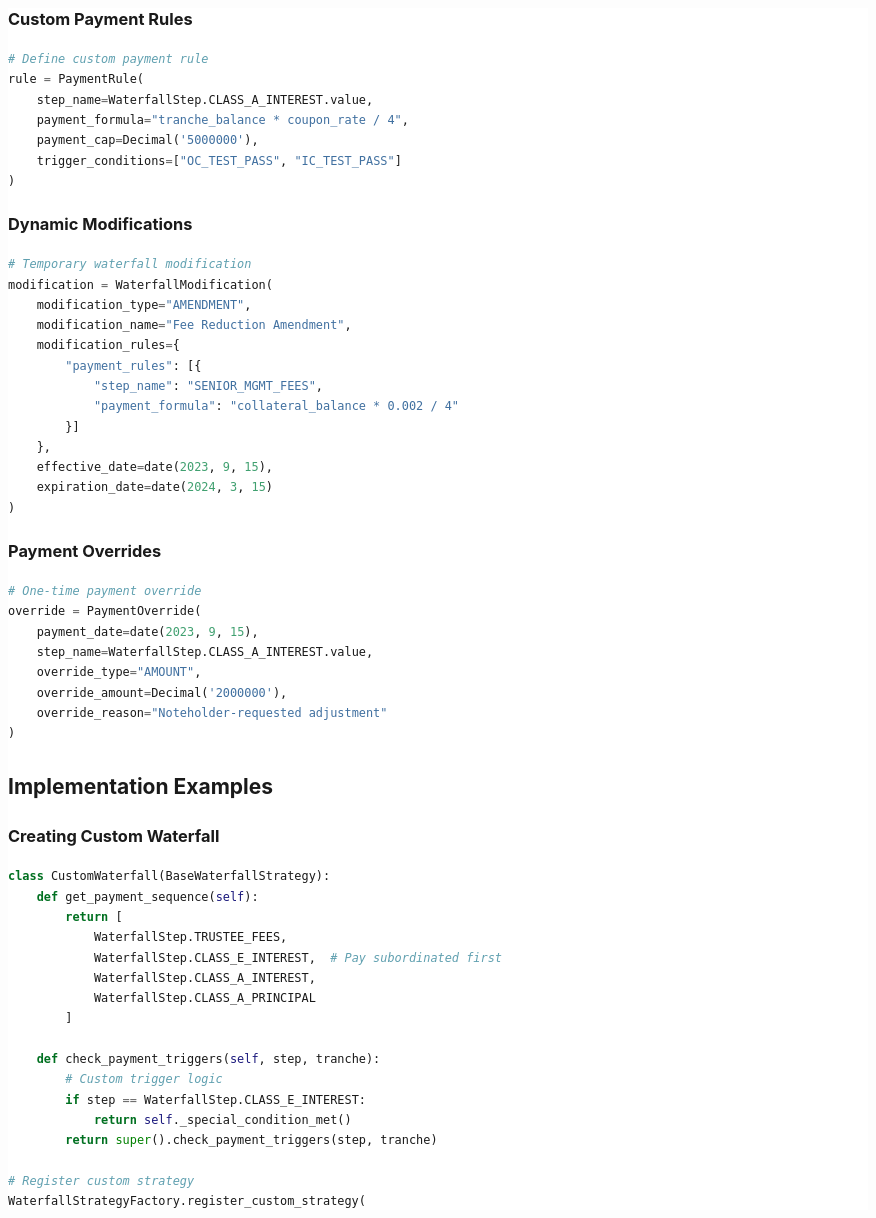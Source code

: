 ### Custom Payment Rules

```python
# Define custom payment rule
rule = PaymentRule(
    step_name=WaterfallStep.CLASS_A_INTEREST.value,
    payment_formula="tranche_balance * coupon_rate / 4",
    payment_cap=Decimal('5000000'),
    trigger_conditions=["OC_TEST_PASS", "IC_TEST_PASS"]
)
```

### Dynamic Modifications

```python
# Temporary waterfall modification
modification = WaterfallModification(
    modification_type="AMENDMENT",
    modification_name="Fee Reduction Amendment",
    modification_rules={
        "payment_rules": [{
            "step_name": "SENIOR_MGMT_FEES",
            "payment_formula": "collateral_balance * 0.002 / 4"
        }]
    },
    effective_date=date(2023, 9, 15),
    expiration_date=date(2024, 3, 15)
)
```

### Payment Overrides

```python
# One-time payment override
override = PaymentOverride(
    payment_date=date(2023, 9, 15),
    step_name=WaterfallStep.CLASS_A_INTEREST.value,
    override_type="AMOUNT",
    override_amount=Decimal('2000000'),
    override_reason="Noteholder-requested adjustment"
)
```

## Implementation Examples

### Creating Custom Waterfall

```python
class CustomWaterfall(BaseWaterfallStrategy):
    def get_payment_sequence(self):
        return [
            WaterfallStep.TRUSTEE_FEES,
            WaterfallStep.CLASS_E_INTEREST,  # Pay subordinated first
            WaterfallStep.CLASS_A_INTEREST,
            WaterfallStep.CLASS_A_PRINCIPAL
        ]
    
    def check_payment_triggers(self, step, tranche):
        # Custom trigger logic
        if step == WaterfallStep.CLASS_E_INTEREST:
            return self._special_condition_met()
        return super().check_payment_triggers(step, tranche)

# Register custom strategy
WaterfallStrategyFactory.register_custom_strategy(
```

◆ ◆ ◆ ◆ ◆

Task brief: Would you please retype the material above exactly and leave out each picture?

Expected answer:
Source code

: ### Custom Payment Rules

```python
# Define custom payment rule
rule = PaymentRule(
    step_name=WaterfallStep.CLASS_A_INTEREST.value,
    payment_formula="tranche_balance * coupon_rate / 4",
    payment_cap=Decimal('5000000'),
    trigger_conditions=["OC_TEST_PASS", "IC_TEST_PASS"]
)
```

### Dynamic Modifications

```python
# Temporary waterfall modification
modification = WaterfallModification(
    modification_type="AMENDMENT",
    modification_name="Fee Reduction Amendment",
    modification_rules={
        "payment_rules": [{
            "step_name": "SENIOR_MGMT_FEES",
            "payment_formula": "collateral_balance * 0.002 / 4"
        }]
    },
    effective_date=date(2023, 9, 15),
    expiration_date=date(2024, 3, 15)
)
```

### Payment Overrides

```python
# One-time payment override
override = PaymentOverride(
    payment_date=date(2023, 9, 15),
    step_name=WaterfallStep.CLASS_A_INTEREST.value,
    override_type="AMOUNT",
    override_amount=Decimal('2000000'),
    override_reason="Noteholder-requested adjustment"
)
```

## Implementation Examples

### Creating Custom Waterfall

```python
class CustomWaterfall(BaseWaterfallStrategy):
    def get_payment_sequence(self):
        return [
            WaterfallStep.TRUSTEE_FEES,
            WaterfallStep.CLASS_E_INTEREST,  # Pay subordinated first
            WaterfallStep.CLASS_A_INTEREST,
            WaterfallStep.CLASS_A_PRINCIPAL
        ]
    
    def check_payment_triggers(self, step, tranche):
        # Custom trigger logic
        if step == WaterfallStep.CLASS_E_INTEREST:
            return self._special_condition_met()
        return super().check_payment_triggers(step, tranche)

# Register custom strategy
WaterfallStrategyFactory.register_custom_strategy(
```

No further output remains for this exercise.